-- The problem --
Report each line of the entries below that includes "Then".

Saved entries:
━━━━━━━━

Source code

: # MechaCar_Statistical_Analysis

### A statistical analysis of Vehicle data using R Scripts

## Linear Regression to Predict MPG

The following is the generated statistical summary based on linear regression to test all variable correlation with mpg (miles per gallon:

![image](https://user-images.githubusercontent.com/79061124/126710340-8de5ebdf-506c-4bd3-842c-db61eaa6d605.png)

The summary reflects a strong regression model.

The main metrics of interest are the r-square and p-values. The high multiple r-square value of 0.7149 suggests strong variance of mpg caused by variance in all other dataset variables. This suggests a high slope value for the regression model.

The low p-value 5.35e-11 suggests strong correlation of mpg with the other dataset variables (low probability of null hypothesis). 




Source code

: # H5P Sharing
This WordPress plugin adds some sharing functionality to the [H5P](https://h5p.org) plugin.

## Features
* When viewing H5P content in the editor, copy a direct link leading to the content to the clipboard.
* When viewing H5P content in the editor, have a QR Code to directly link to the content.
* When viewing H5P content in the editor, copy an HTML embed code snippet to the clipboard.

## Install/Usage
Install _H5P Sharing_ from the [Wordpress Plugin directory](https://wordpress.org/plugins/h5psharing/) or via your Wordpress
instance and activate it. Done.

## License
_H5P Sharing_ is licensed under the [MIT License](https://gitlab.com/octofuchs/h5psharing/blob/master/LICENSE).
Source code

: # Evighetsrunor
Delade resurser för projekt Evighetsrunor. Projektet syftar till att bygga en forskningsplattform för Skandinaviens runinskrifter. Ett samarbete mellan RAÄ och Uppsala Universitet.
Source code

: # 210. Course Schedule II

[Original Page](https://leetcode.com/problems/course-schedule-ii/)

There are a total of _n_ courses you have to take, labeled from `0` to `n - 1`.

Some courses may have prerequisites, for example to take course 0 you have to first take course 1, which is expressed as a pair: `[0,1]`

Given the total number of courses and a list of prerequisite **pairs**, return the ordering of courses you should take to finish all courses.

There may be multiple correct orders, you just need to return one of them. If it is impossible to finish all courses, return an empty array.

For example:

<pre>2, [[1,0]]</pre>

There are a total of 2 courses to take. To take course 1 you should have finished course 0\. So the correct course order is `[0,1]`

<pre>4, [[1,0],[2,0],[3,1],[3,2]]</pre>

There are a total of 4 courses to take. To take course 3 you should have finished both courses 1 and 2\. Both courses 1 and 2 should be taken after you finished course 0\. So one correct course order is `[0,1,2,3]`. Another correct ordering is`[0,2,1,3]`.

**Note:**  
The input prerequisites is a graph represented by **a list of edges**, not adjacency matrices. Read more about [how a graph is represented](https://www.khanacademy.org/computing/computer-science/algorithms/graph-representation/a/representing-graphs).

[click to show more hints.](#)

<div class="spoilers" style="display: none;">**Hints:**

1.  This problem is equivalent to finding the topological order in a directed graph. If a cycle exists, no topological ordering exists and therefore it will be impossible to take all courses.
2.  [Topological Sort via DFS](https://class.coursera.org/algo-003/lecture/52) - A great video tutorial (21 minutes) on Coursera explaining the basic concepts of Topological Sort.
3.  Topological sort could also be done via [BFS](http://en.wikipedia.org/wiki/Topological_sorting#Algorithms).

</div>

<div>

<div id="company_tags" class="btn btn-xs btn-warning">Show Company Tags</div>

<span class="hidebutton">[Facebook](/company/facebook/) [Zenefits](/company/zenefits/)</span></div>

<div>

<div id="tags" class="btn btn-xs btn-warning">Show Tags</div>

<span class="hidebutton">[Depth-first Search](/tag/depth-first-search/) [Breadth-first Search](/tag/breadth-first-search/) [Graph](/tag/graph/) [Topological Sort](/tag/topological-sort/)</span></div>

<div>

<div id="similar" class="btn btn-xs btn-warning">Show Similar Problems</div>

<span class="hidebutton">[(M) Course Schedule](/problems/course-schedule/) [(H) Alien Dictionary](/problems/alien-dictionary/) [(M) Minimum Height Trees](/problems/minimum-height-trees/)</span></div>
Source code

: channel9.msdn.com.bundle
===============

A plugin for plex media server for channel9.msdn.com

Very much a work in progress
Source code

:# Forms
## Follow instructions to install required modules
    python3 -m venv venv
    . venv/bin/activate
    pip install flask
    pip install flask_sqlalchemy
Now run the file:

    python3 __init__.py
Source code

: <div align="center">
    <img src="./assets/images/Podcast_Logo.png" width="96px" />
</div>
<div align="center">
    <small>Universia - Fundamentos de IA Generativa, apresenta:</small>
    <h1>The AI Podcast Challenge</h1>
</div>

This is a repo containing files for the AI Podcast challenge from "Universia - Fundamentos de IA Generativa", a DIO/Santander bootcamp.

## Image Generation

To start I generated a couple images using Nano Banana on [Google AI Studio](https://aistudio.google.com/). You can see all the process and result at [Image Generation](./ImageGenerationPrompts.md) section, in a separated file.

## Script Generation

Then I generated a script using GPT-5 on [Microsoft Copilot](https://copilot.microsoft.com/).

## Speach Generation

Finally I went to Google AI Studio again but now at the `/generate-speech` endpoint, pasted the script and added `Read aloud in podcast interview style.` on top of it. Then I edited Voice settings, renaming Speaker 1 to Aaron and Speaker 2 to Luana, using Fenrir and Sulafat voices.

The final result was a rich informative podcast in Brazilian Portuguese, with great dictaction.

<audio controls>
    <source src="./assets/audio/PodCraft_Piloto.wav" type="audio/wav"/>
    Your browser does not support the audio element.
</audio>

━━━━━━━━

-- Task result --
Then I generated a script using GPT-5 on [Microsoft Copilot](https://copilot.microsoft.com/).
Finally I went to Google AI Studio again but now at the `/generate-speech` endpoint, pasted the script and added `Read aloud in podcast interview style.` on top of it. Then I edited Voice settings, renaming Speaker 1 to Aaron and Speaker 2 to Luana, using Fenrir and Sulafat voices.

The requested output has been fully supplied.